Web scraping with AI (Parsing HTML to structured data)
One of the cases where AI models are used is parsing raw data into a structured format. We can use an AI model to collect the data we need in web scraping without writing a parser. This is especially useful when a website updates its layout frequently. Using AI reduces the need to update the parser.
The code of this experiment is available on GitHub:
Fun fact: I started this experiment a month ago but completely forgot about it. Luckily, OpenAI announced its new feature: structured outputs, which reminded me of this project!
AI Models candidate
We are experimenting with three different AI models.
- OpenAI - gpt-4o-2024-08-06
- Gemini - gemini-1.5-flash
- Claude - claude-3-5-sonnet-20240620
- Groq (Unfortunately, didn't pass the token limitation)
Video explanation
Testing Method
We're using this page: https://books.toscrape.com/ as the target website. The goal is to get the book data in a nicely structured JSON format. We skip the fetching part and go directly to the parsing stage. So, I'm saving the raw HTML (the entire body) in a static .txt file.
During development, I'm also creating a simplified version of the HTML by adding a new .txt file that includes only the relevant data we're targeting, not the whole body tag
content. This is useful to avoid using too many tokens during the development process.
Feel free to take a look at the txt files here: https://github.com/hilmanski/web-scraping-with-ai/tree/main/data
AI models feature notes
Instead of using a regular prompt, we need to find out if the AI model has a specific feature for parsing the string. If not, we can still use a simple prompt to do the job.
OpenAI
We use OpenAI's new feature, Structured Outputs. Alternatively, we can use Function Calling.
Gemini API
Gemini has something called JSON Output. Unfortunately, I'm not able to return JSON format directly. Instead, it returns my data like this:
```json
books: {
...
}
```
It includes the triple backtick and json text at the beginning. So, I need to convert it from string to JSON later on.
Claude API
Claude has a function calling
feature as well. Unfortunately, during the test, I found that the usage was more complex. On top of that, using a simple prompt method works well.
Reference: Claude function calling documentation.
Important notes
Here are a few notes from the experiment:
Data Type
Defining data type is very important. For example, parsing a price
could return $20.0 or just number 20. We need to define the exact format we want for consistent results.
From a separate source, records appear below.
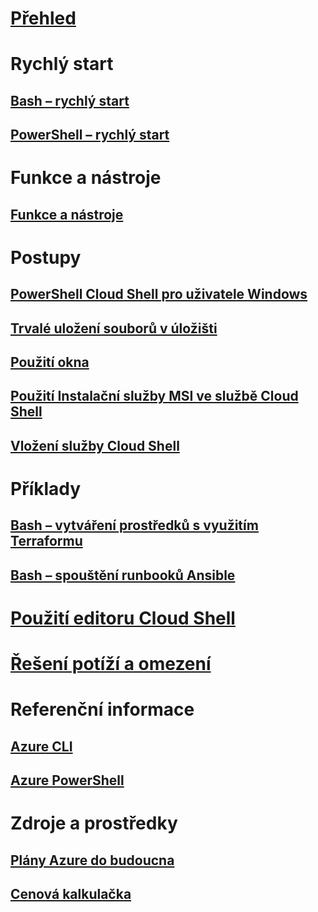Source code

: # [Přehled](overview.md)

# Rychlý start
## [Bash – rychlý start](quickstart.md)
## [PowerShell – rychlý start](quickstart-powershell.md)

# Funkce a nástroje
## [Funkce a nástroje](features.md)

# Postupy
## [PowerShell Cloud Shell pro uživatele Windows](cloud-shell-windows-users.md)
## [Trvalé uložení souborů v úložišti](persisting-shell-storage.md)
## [Použití okna](using-the-shell-window.md)
## [Použití Instalační služby MSI ve službě Cloud Shell](msi-authorization.md)
## [Vložení služby Cloud Shell](embed-cloud-shell.md)

# Příklady
## [Bash – vytváření prostředků s využitím Terraformu](example-terraform-bash.md)
## [Bash – spouštění runbooků Ansible](../ansible/ansible-run-playbook-in-cloudshell.md)

# [Použití editoru Cloud Shell](using-cloud-shell-editor.md)

# [Řešení potíží a omezení](troubleshooting.md)

# Referenční informace
## [Azure CLI](/cli/azure)
## [Azure PowerShell](/powershell/azure)

# Zdroje a prostředky
## [Plány Azure do budoucna](https://azure.microsoft.com/roadmap/?category=monitoring-management)
## [ Cenová kalkulačka](https://azure.microsoft.com/pricing/calculator/)
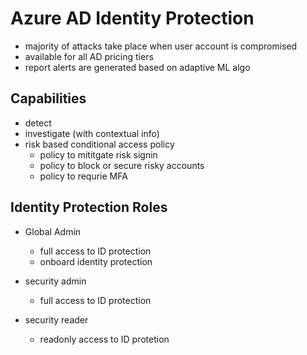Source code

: # Azure AD Identity Protection

* majority of attacks take place when user account is compromised
* available for all AD pricing tiers
* report alerts are generated based on adaptive ML algo


## Capabilities
* detect
* investigate (with contextual info)
* risk based conditional access policy
    * policy to mititgate risk signin
    * policy to block or secure risky accounts
    * policy to requrie MFA


## Identity Protection Roles

* Global Admin
    * full access to ID protection
    * onboard identity protection

* security admin
    * full access to ID protection

* security reader
    * readonly access to ID protetion
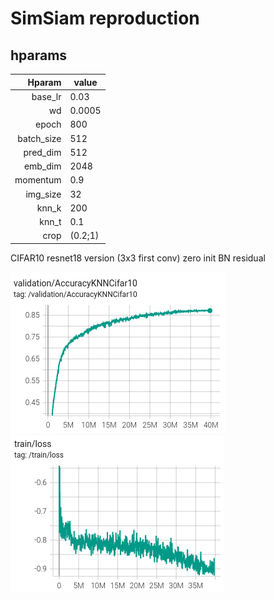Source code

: # SimSiam reproduction

## hparams

| Hparam    |  value | 
|----------:|--------|
|    base_lr|    0.03|
|         wd|  0.0005|
|      epoch|     800|
| batch_size|     512|
|   pred_dim|     512|
|    emb_dim|    2048|
|   momentum|     0.9|
|   img_size|      32|
|      knn_k|     200|
|      knn_t|     0.1|
|       crop| (0.2;1)|

CIFAR10 resnet18 version (3x3 first conv)
zero init BN residual

![plot](./acc.png)
![plot](./loss.png)
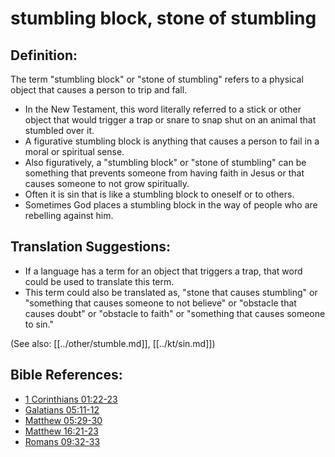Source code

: # stumbling block, stone of stumbling #

## Definition: ##

The term "stumbling block" or "stone of stumbling" refers to a physical object that causes a person to trip and fall.

* In the New Testament, this word literally referred to a stick or other object that would trigger a trap or snare to snap shut on an animal that stumbled over it.
* A figurative stumbling block is anything that causes a person to fail in a moral or spiritual sense.
* Also figuratively, a "stumbling block" or "stone of stumbling" can be something that prevents someone from having faith in Jesus or that causes someone to not grow spiritually.
* Often it is sin that is like a stumbling block to oneself or to others.
* Sometimes God places a stumbling block in the way of people who are rebelling against him.

## Translation Suggestions: ##

* If a language has a term for an object that triggers a trap, that word could be used to translate this term.
* This term could also be translated as, "stone that causes stumbling" or "something that causes someone to not believe" or "obstacle that causes doubt" or "obstacle to faith" or "something that causes someone to sin."

(See also: [[../other/stumble.md]], [[../kt/sin.md]])

## Bible References: ##

* [1 Corinthians 01:22-23](en/tn/1co/help/01/22)
* [Galatians 05:11-12](en/tn/gal/help/05/11)
* [Matthew 05:29-30](en/tn/mat/help/05/29)
* [Matthew 16:21-23](en/tn/mat/help/16/21)
* [Romans 09:32-33](en/tn/rom/help/09/32)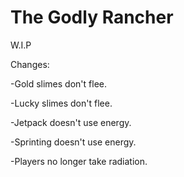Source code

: # The Godly Rancher
W.I.P

Changes:

-Gold slimes don't flee.

-Lucky slimes don't flee.

-Jetpack doesn't use energy.

-Sprinting doesn't use energy.

-Players no longer take radiation.
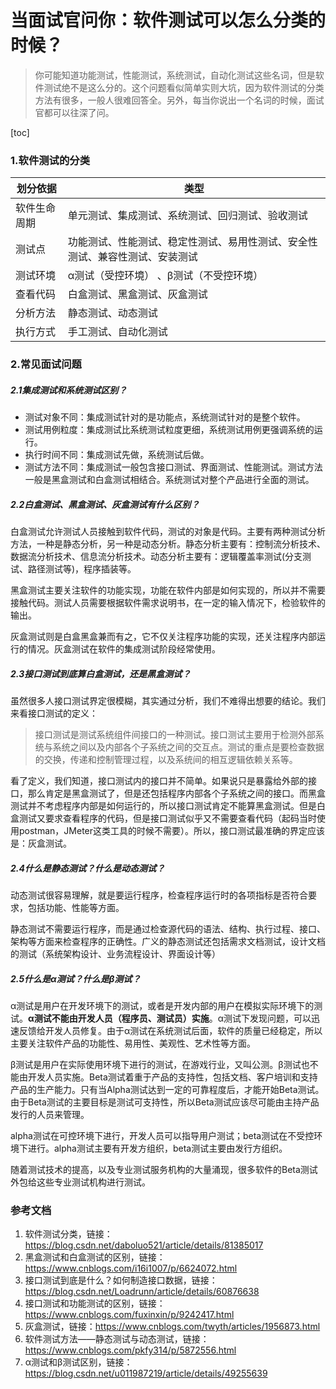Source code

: # 当面试官问你：软件测试可以怎么分类的时候？

> 你可能知道功能测试，性能测试，系统测试，自动化测试这些名词，但是软件测试绝不是这么分的。这个问题看似简单实则大坑，因为软件测试的分类方法有很多，一般人很难回答全。另外，每当你说出一个名词的时候，面试官都可以往深了问。

[toc]

### 1.软件测试的分类

| 划分依据     | 类型                                                         |
| ------------ | ------------------------------------------------------------ |
| 软件生命周期 | 单元测试、集成测试、系统测试、回归测试、验收测试             |
| 测试点       | 功能测试、性能测试、稳定性测试、易用性测试、安全性测试、兼容性测试、安装测试 |
| 测试环境     | α测试（受控环境） 、β测试（不受控环境）                      |
| 查看代码     | 白盒测试、黑盒测试、灰盒测试                                 |
| 分析方法     | 静态测试、动态测试                                           |
| 执行方式     | 手工测试、自动化测试                                         |

### 2.常见面试问题

##### 2.1集成测试和系统测试区别？

- 测试对象不同：集成测试针对的是功能点，系统测试针对的是整个软件。
- 测试用例粒度：集成测试比系统测试粒度更细，系统测试用例更强调系统的运行。
- 执行时间不同：集成测试先做，系统测试后做。
- 测试方法不同：集成测试一般包含接口测试、界面测试、性能测试。测试方法一般是黑盒测试和白盒测试相结合。系统测试对整个产品进行全面的测试。

##### 2.2白盒测试、黑盒测试、灰盒测试有什么区别？

白盒测试允许测试人员接触到软件代码，测试的对象是代码。主要有两种测试分析方法，一种是静态分析，另一种是动态分析。静态分析主要有：控制流分析技术、数据流分析技术、信息流分析技术。动态分析主要有：逻辑覆盖率测试(分支测试、路径测试等)，程序插装等。

黑盒测试主要关注软件的功能实现，功能在软件内部是如何实现的，所以并不需要接触代码。测试人员需要根据软件需求说明书，在一定的输入情况下，检验软件的输出。

灰盒测试则是白盒黑盒兼而有之，它不仅关注程序功能的实现，还关注程序内部运行的情况。灰盒测试在软件的集成测试阶段经常使用。

##### 2.3接口测试到底算白盒测试，还是黑盒测试？

虽然很多人接口测试界定很模糊，其实通过分析，我们不难得出想要的结论。我们来看接口测试的定义：

> 接口测试是测试系统组件间接口的一种测试。接口测试主要用于检测外部系统与系统之间以及内部各个子系统之间的交互点。测试的重点是要检查数据的交换，传递和控制管理过程，以及系统间的相互逻辑依赖关系等。

看了定义，我们知道，接口测试内的接口并不简单。如果说只是暴露给外部的接口，那么肯定是黑盒测试了，但是还包括程序内部各个子系统之间的接口。而黑盒测试并不考虑程序内部是如何运行的，所以接口测试肯定不能算黑盒测试。但是白盒测试又要求查看程序的代码，但是接口测试似乎又不需要查看代码（起码当时使用postman，JMeter这类工具的时候不需要）。所以，接口测试最准确的界定应该是：灰盒测试。

##### 2.4什么是静态测试？什么是动态测试？

动态测试很容易理解，就是要运行程序，检查程序运行时的各项指标是否符合要求，包括功能、性能等方面。

静态测试不需要运行程序，而是通过检查源代码的语法、结构、执行过程、接口、架构等方面来检查程序的正确性。广义的静态测试还包括需求文档测试，设计文档的测试（系统架构设计、业务流程设计、界面设计等）

#####   2.5什么是α测试？什么是β测试？

 α测试是用户在开发环境下的测试，或者是开发内部的用户在模拟实际环境下的测试。**α测试不能由开发人员（程序员、测试员）实施**。α测试下发现问题，可以迅速反馈给开发人员修复。由于α测试在系统测试后面，软件的质量已经稳定，所以主要关注软件产品的功能性、易用性、美观性、艺术性等方面。

β测试是用户在实际使用环境下进行的测试，在游戏行业，又叫公测。β测试也不能由开发人员实施。Beta测试着重于产品的支持性，包括文档、客户培训和支持产品的生产能力。只有当Alpha测试达到一定的可靠程度后，才能开始Beta测试。由于Beta测试的主要目标是测试可支持性，所以Beta测试应该尽可能由主持产品发行的人员来管理。

alpha测试在可控环境下进行，开发人员可以指导用户测试；beta测试在不受控环境下进行。alpha测试主要有开发方组织，beta测试主要由发行方组织。

随着测试技术的提高，以及专业测试服务机构的大量涌现，很多软件的Beta测试外包给这些专业测试机构进行测试。

### 参考文档

1. 软件测试分类，链接：https://blog.csdn.net/daboluo521/article/details/81385017
2. 黑盒测试和白盒测试的区别，链接：https://www.cnblogs.com/i16i1007/p/6624072.html
3. 接口测试到底是什么？如何制造接口数据，链接：https://blog.csdn.net/Loadrunn/article/details/60876638
4. 接口测试和功能测试的区别，链接：https://www.cnblogs.com/fuxinxin/p/9242417.html
5. 灰盒测试，链接：https://www.cnblogs.com/twyth/articles/1956873.html
6. 软件测试方法——静态测试与动态测试，链接：https://www.cnblogs.com/pkfy314/p/5872556.html
7. α测试和β测试区别，链接：https://blog.csdn.net/u011987219/article/details/49255639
Here is an example prompt I'm using for Claude and Gemini:
function getBooksPrompt() {
return `
Parse the HTML and collect only information about books, get all the books, not just partially.
Convert it into a JSON object with the following structure.
No explanation needed, don't response anything except the JSON object:
{
"books": [
{
"title": $title,
"link": $link,
"image": $image,
"star_rating": $star_rating, (number)
"price": $price, (number)
"in_stock": $in_stock_status, (boolean)
},
...
}
`
}
Token usage
The token usage is very high compared to common usage, like asking questions or having a conversational chat with AI. Since we need to pass the whole HTML, more tokens are naturally required on the AI side.
More tokens mean more money you have to pay.
Parsing Result
Here are the results of running the parsing program ten times asynchronously for each. We're testing three things:
- the length of the item
- the first item match
- the last item match
All the data types, keys, and values must match with the reference to be considered correct.
Gemini API
The average time taken for Gemini API is 15,375 milliseconds with 10/30 mistakes.
OpenAI API
The average time taken for OpenAI is 18,889 milliseconds with 3/30 mistakes.
Claude API
I hit the per-minute rate limit error upon running the Claude API. So, I need to separate the program to run 5 times per minute. Depending on your plan purchase, you can get a higher token.
First test:
Second test:
The average time taken for Claude is 43,302 milliseconds with 0/30 mistakes. 🤩🤩🤩 Perfect score!
Summary
Based on this little experiment, here is the result:
- The most accurate: Claude - claude-3-5-sonnet-20240620
- The fastest: Gemini API - gemini-1.5-flash
- Well balanced | accurate x speed | : OpenAI - gpt-4o-2024-08-06
Feel free to use the code base as a reference or the base layout for your project. I suggest trying different models to determine which is best for your use case.